Lines holding the string "kunnen" are the ones to copy from this listing.

**RECORDS PROVIDED:**
=== Section Start ===
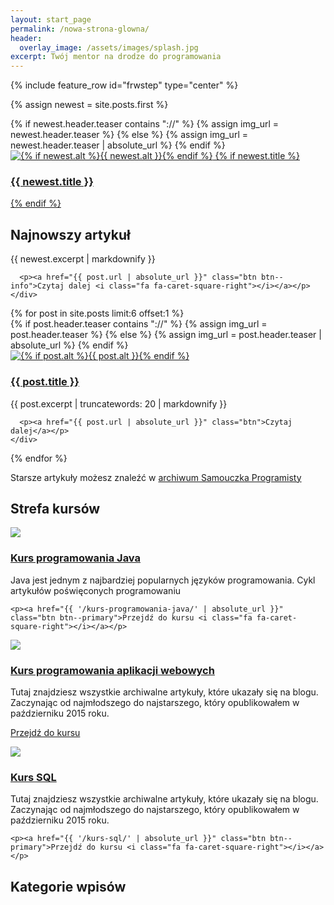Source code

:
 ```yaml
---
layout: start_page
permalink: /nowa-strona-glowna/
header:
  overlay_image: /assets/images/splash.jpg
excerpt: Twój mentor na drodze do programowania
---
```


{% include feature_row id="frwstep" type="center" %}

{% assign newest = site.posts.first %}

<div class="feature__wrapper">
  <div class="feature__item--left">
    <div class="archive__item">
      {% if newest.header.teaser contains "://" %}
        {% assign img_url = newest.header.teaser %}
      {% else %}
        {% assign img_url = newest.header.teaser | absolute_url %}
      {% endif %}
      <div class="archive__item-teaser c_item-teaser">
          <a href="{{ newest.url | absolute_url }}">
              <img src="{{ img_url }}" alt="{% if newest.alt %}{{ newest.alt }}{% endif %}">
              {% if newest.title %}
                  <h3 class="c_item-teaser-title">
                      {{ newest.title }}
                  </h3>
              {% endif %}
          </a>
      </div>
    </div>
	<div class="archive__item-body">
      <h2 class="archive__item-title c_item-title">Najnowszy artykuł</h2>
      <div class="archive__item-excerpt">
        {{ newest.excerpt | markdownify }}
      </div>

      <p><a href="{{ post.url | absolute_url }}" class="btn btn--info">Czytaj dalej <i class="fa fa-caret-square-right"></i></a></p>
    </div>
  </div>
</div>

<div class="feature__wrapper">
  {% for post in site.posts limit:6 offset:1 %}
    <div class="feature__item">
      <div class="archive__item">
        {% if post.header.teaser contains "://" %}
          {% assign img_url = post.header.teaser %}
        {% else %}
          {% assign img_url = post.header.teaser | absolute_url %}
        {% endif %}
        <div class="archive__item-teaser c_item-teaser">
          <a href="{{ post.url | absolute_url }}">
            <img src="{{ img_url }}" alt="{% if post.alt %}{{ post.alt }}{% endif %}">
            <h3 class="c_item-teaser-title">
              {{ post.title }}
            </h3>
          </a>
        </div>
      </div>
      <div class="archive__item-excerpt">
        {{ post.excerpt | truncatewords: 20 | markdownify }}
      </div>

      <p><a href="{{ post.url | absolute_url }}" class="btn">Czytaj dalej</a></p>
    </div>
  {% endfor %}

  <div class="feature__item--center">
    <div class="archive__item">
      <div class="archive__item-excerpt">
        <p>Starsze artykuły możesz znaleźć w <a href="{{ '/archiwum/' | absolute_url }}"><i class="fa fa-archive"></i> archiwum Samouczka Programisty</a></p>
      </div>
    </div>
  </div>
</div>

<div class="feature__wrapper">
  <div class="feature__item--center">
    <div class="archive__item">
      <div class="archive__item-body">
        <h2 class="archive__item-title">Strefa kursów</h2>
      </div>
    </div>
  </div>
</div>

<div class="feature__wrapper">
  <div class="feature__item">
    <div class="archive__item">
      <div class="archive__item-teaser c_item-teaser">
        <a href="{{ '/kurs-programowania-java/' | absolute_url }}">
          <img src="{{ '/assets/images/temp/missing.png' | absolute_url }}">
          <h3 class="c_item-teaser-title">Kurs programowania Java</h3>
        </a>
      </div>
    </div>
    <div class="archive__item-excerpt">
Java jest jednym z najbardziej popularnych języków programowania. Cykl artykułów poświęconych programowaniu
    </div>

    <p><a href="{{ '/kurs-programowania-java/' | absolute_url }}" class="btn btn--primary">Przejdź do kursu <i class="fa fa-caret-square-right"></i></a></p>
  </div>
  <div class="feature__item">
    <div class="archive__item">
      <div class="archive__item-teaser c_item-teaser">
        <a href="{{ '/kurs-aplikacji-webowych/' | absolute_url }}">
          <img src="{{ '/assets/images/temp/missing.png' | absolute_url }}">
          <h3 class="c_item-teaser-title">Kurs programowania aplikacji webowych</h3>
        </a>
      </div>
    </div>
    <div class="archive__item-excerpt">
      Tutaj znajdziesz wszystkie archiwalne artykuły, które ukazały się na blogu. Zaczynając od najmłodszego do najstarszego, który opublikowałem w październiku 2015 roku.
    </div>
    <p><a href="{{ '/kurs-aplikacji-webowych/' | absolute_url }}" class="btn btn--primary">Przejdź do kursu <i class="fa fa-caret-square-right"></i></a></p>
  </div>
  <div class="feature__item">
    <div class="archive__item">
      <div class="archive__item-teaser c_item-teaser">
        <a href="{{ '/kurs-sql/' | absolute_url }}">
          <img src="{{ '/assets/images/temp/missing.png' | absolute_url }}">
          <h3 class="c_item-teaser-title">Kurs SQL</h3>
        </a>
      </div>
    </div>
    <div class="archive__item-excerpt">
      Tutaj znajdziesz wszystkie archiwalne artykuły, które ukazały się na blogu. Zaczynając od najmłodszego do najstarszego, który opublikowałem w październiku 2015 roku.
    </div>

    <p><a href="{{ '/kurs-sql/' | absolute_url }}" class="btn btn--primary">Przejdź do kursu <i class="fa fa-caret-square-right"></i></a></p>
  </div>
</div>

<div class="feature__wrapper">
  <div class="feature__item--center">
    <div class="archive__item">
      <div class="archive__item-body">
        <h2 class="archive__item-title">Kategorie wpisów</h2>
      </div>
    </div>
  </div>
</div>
=== Section End ===
=== Section Start ===
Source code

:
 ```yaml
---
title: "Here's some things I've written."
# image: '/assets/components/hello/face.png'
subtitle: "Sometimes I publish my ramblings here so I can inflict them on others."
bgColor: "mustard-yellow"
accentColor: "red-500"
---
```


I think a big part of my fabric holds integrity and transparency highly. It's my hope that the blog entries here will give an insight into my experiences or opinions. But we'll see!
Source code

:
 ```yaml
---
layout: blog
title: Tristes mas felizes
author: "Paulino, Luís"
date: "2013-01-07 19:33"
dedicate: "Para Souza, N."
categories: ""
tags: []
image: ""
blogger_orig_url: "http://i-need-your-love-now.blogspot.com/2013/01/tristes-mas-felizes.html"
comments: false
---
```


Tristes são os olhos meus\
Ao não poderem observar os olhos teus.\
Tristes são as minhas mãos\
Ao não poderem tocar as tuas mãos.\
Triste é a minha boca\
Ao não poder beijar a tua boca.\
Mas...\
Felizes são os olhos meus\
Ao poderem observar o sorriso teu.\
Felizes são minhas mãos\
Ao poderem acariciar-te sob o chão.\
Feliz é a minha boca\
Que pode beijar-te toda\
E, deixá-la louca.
=== Section End ===
=== Section Start ===
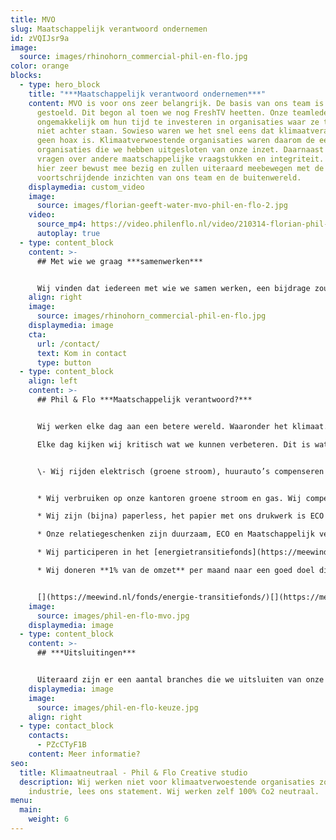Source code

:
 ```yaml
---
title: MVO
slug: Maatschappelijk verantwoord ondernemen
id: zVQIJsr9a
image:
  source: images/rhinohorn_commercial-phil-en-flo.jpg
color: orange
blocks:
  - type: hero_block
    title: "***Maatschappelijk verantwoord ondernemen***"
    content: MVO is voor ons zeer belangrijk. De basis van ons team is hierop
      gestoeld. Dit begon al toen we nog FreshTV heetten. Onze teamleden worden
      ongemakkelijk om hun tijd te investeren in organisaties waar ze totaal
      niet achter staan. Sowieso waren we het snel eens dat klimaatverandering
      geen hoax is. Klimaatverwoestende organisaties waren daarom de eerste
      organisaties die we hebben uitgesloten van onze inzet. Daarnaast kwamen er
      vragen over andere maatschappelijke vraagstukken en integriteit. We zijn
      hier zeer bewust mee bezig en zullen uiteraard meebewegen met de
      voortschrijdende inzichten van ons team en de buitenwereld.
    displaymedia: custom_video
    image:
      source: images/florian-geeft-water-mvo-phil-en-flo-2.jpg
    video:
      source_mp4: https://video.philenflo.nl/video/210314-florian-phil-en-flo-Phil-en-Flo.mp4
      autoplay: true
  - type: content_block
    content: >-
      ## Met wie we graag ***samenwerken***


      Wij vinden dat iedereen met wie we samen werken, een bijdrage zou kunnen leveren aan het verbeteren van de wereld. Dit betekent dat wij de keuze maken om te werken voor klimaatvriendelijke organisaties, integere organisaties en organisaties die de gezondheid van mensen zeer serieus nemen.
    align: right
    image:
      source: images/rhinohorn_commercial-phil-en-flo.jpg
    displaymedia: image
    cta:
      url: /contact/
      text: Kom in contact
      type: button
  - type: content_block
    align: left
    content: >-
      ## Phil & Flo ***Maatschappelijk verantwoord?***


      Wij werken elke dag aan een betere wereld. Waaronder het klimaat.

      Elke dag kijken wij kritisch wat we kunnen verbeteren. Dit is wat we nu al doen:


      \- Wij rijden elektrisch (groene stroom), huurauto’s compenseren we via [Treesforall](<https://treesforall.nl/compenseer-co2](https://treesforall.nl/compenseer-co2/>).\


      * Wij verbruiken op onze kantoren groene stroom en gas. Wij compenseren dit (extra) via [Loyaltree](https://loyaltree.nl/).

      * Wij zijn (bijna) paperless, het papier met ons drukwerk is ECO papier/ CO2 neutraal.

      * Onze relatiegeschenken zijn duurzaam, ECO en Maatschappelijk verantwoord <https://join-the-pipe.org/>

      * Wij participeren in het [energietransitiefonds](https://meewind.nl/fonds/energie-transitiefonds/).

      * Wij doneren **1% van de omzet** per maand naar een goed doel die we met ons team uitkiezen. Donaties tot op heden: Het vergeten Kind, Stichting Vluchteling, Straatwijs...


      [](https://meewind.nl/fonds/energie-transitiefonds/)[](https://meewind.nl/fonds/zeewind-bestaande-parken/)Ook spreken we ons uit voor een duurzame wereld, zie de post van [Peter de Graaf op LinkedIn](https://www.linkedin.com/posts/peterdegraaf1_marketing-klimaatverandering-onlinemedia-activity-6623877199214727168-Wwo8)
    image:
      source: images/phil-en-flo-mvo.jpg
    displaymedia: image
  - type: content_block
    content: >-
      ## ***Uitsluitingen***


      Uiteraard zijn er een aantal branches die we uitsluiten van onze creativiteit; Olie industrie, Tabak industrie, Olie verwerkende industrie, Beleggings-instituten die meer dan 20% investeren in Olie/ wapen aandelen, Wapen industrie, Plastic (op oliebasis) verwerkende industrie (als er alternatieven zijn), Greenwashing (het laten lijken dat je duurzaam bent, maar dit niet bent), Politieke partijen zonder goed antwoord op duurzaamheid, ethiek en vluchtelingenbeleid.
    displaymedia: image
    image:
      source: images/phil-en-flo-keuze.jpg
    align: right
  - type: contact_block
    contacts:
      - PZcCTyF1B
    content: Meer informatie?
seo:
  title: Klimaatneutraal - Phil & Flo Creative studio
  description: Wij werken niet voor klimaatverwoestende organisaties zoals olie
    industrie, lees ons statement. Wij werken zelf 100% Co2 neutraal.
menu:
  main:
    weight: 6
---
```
=== Section End ===
**ANSWER FOR THIS EXERCISE:**
      Wij vinden dat iedereen met wie we samen werken, een bijdrage zou kunnen leveren aan het verbeteren van de wereld. Dit betekent dat wij de keuze maken om te werken voor klimaatvriendelijke organisaties, integere organisaties en organisaties die de gezondheid van mensen zeer serieus nemen.
      Elke dag kijken wij kritisch wat we kunnen verbeteren. Dit is wat we nu al doen:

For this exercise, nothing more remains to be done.